(Beginning of Exercise material)
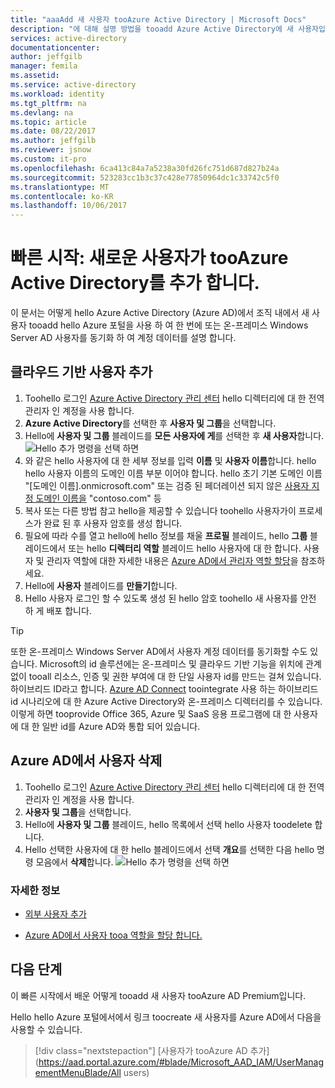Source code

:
 ```yaml
---
title: "aaaAdd 새 사용자 tooAzure Active Directory | Microsoft Docs"
description: "에 대해 설명 방법을 tooadd Azure Active Directory에 새 사용자입니다."
services: active-directory
documentationcenter: 
author: jeffgilb
manager: femila
ms.assetid: 
ms.service: active-directory
ms.workload: identity
ms.tgt_pltfrm: na
ms.devlang: na
ms.topic: article
ms.date: 08/22/2017
ms.author: jeffgilb
ms.reviewer: jsnow
ms.custom: it-pro
ms.openlocfilehash: 6ca413c84a7a5238a30fd26fc751d687d827b24a
ms.sourcegitcommit: 523283cc1b3c37c428e77850964dc1c33742c5f0
ms.translationtype: MT
ms.contentlocale: ko-KR
ms.lasthandoff: 10/06/2017
---
```

# <a name="quickstart-add-new-users-tooazure-active-directory"></a>빠른 시작: 새로운 사용자가 tooAzure Active Directory를 추가 합니다.
이 문서는 어떻게 hello Azure Active Directory (Azure AD)에서 조직 내에서 새 사용자 tooadd hello Azure 포털을 사용 하 여 한 번에 또는 온-프레미스 Windows Server AD 사용자를 동기화 하 여 계정 데이터를 설명 합니다. 

## <a name="add-cloud-based-users"></a>클라우드 기반 사용자 추가
1. Toohello 로그인 [Azure Active Directory 관리 센터](https://aad.portal.azure.com) hello 디렉터리에 대 한 전역 관리자 인 계정을 사용 합니다.
2. **Azure Active Directory**를 선택한 후 **사용자 및 그룹**을 선택합니다.
3. Hello에 **사용자 및 그룹** 블레이드를 **모든 사용자에 게**를 선택한 후 **새 사용자**합니다.
   ![Hello 추가 명령을 선택 하면](./media/add-users-azure-active-directory/add-user.png)
4. 와 같은 hello 사용자에 대 한 세부 정보를 입력 **이름** 및 **사용자 이름**합니다. hello hello 사용자 이름의 도메인 이름 부분 이어야 합니다. hello 초기 기본 도메인 이름 "[도메인 이름].onmicrosoft.com" 또는 검증 된 페더레이션 되지 않은 [사용자 지정 도메인 이름을](add-custom-domain.md) "contoso.com" 등
5. 복사 또는 다른 방법 참고 hello을 제공할 수 있습니다 toohello 사용자가이 프로세스가 완료 된 후 사용자 암호를 생성 합니다.
6. 필요에 따라 수를 열고 hello에 hello 정보를 채울 **프로필** 블레이드, hello **그룹** 블레이드에서 또는 hello **디렉터리 역할** 블레이드 hello 사용자에 대 한 합니다. 사용자 및 관리자 역할에 대한 자세한 내용은 [Azure AD에서 관리자 역할 할당](active-directory-assign-admin-roles.md)을 참조하세요.
7. Hello에 **사용자** 블레이드를 **만들기**합니다.
8. Hello 사용자 로그인 할 수 있도록 생성 된 hello 암호 toohello 새 사용자를 안전 하 게 배포 합니다.

> [!TIP]
> 또한 온-프레미스 Windows Server AD에서 사용자 계정 데이터를 동기화할 수도 있습니다. Microsoft의 id 솔루션에는 온-프레미스 및 클라우드 기반 기능을 위치에 관계 없이 tooall 리소스, 인증 및 권한 부여에 대 한 단일 사용자 id를 만드는 걸쳐 있습니다. 하이브리드 ID라고 합니다. [Azure AD Connect](https://docs.microsoft.com/azure/active-directory/connect/active-directory-aadconnect) toointegrate 사용 하는 하이브리드 id 시나리오에 대 한 Azure Active Directory와 온-프레미스 디렉터리를 수 있습니다. 이렇게 하면 tooprovide Office 365, Azure 및 SaaS 응용 프로그램에 대 한 사용자에 대 한 일반 id를 Azure AD와 통합 되어 있습니다. 

## <a name="delete-users-from-azure-ad"></a>Azure AD에서 사용자 삭제
1. Toohello 로그인 [Azure Active Directory 관리 센터](https://aad.portal.azure.com) hello 디렉터리에 대 한 전역 관리자 인 계정을 사용 합니다.
2. **사용자 및 그룹**을 선택합니다.
3. Hello에 **사용자 및 그룹** 블레이드, hello 목록에서 선택 hello 사용자 toodelete 합니다. 
4. Hello 선택한 사용자에 대 한 hello 블레이드에서 선택 **개요**를 선택한 다음 hello 명령 모음에서 **삭제**합니다.
   ![Hello 추가 명령을 선택 하면](./media/add-users-azure-active-directory/delete-user.png)


### <a name="learn-more"></a>자세한 정보 
* [외부 사용자 추가](active-directory-users-create-external-azure-portal.md)

* [Azure AD에서 사용자 tooa 역할을 할당 합니다.](active-directory-users-assign-role-azure-portal.md)

## <a name="next-steps"></a>다음 단계
이 빠른 시작에서 배운 어떻게 tooadd 새 사용자 tooAzure AD Premium입니다. 

Hello hello Azure 포털에서에서 링크 toocreate 새 사용자를 Azure AD에서 다음을 사용할 수 있습니다.

> [!div class="nextstepaction"]
> [사용자가 tooAzure AD 추가](https://aad.portal.azure.com/#blade/Microsoft_AAD_IAM/UserManagementMenuBlade/All users) 
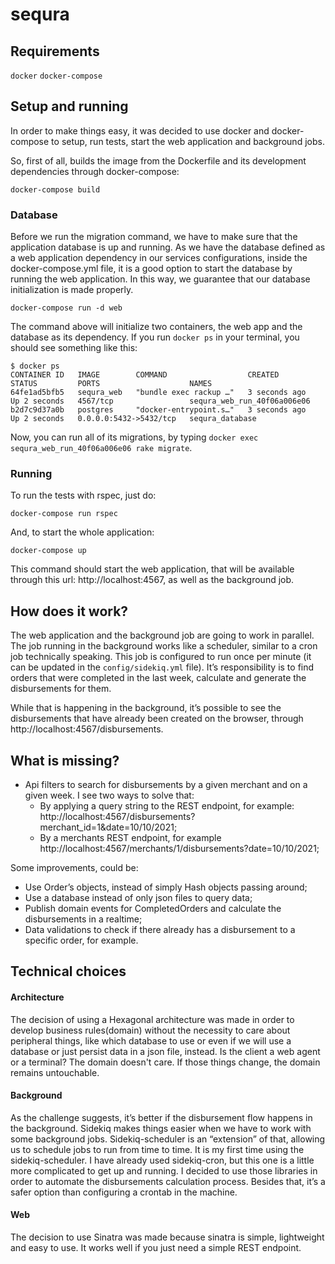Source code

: # sequra

## Requirements
`docker`
`docker-compose`

## Setup and running

In order to make things easy, it was decided to use docker and docker-compose to setup, run tests, start the web application and background jobs.

So, first of all, builds the image from the Dockerfile and its development dependencies through docker-compose:

`docker-compose build`

### Database

Before we run the migration command, we have to make sure that the application database is up and running. As we have the database defined as a web application dependency in our services configurations, inside the docker-compose.yml file, it is a good option to start the database by running the web application. In this way, we guarantee that our database initialization is made properly.

`docker-compose run -d web`

The command above will initialize two containers, the web app and the database as its dependency. If you run `docker ps` in your terminal, you should see something like this:

```
$ docker ps
CONTAINER ID   IMAGE        COMMAND                  CREATED         STATUS         PORTS                    NAMES
64fe1ad5bfb5   sequra_web   "bundle exec rackup …"   3 seconds ago   Up 2 seconds   4567/tcp                 sequra_web_run_40f06a006e06
b2d7c9d37a0b   postgres     "docker-entrypoint.s…"   3 seconds ago   Up 2 seconds   0.0.0.0:5432->5432/tcp   sequra_database
```

Now, you can run all of its migrations, by typing `docker exec sequra_web_run_40f06a006e06 rake migrate`.

### Running

To run the tests with rspec, just do:

`docker-compose run rspec`

And, to start the whole application:

`docker-compose up`

This command should start the web application, that will be available through this url: http://localhost:4567, as well as the background job.

## How does it work?

The web application and the background job are going to work in parallel. The job running in the background works like a scheduler, similar to a cron job technically speaking. This job is configured to run once per minute (it can be updated in the `config/sidekiq.yml` file). It’s responsibility is to find orders that were completed in the last week, calculate and generate the disbursements for them.

While that is happening in the background, it’s possible to see the disbursements that have already been created on the browser, through http://localhost:4567/disbursements. 

## What is missing?
  - Api filters to search for disbursements by a given merchant and on a given week. I see two ways to solve that:
    - By applying a query string to the REST endpoint, for example: http://localhost:4567/disbursements?merchant_id=1&date=10/10/2021;
    - By a merchants REST endpoint, for example http://localhost:4567/merchants/1/disbursements?date=10/10/2021;

Some improvements, could be:
- Use Order’s objects, instead of simply Hash objects passing around;
- Use a database instead of only json files to query data;
- Publish domain events for CompletedOrders and calculate the disbursements in a realtime;
- Data validations to check if there already has a disbursement to a specific order, for example.

## Technical choices

#### Architecture
The decision of using a Hexagonal architecture was made in order to develop business rules(domain) without the necessity to care about peripheral things, like which database to use or even if we will use a database or just persist data in a json file, instead. Is the client a web agent or a terminal? The domain doesn't care. If those things change, the domain remains untouchable.

#### Background
As the challenge suggests, it’s better if the disbursement flow happens in the background. Sidekiq makes things easier when we have to work with some background jobs. Sidekiq-scheduler is an “extension” of that, allowing us to schedule jobs to run from time to time. It is my first time using the sidekiq-scheduler. I have already used sidekiq-cron, but this one is a little more complicated to get up and running. I decided to use those libraries in order to automate the disbursements calculation process. Besides that, it’s a safer option than configuring a crontab in the machine.
  
#### Web
The decision to use Sinatra was made because sinatra is simple, lightweight and easy to use. It works well if you just need a simple REST endpoint.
(End of Exercise material)
## Task
All lines that hold the word "using" should be copied from the data.

## Response
The decision of using a Hexagonal architecture was made in order to develop business rules(domain) without the necessity to care about peripheral things, like which database to use or even if we will use a database or just persist data in a json file, instead. Is the client a web agent or a terminal? The domain doesn't care. If those things change, the domain remains untouchable.
As the challenge suggests, it’s better if the disbursement flow happens in the background. Sidekiq makes things easier when we have to work with some background jobs. Sidekiq-scheduler is an “extension” of that, allowing us to schedule jobs to run from time to time. It is my first time using the sidekiq-scheduler. I have already used sidekiq-cron, but this one is a little more complicated to get up and running. I decided to use those libraries in order to automate the disbursements calculation process. Besides that, it’s a safer option than configuring a crontab in the machine.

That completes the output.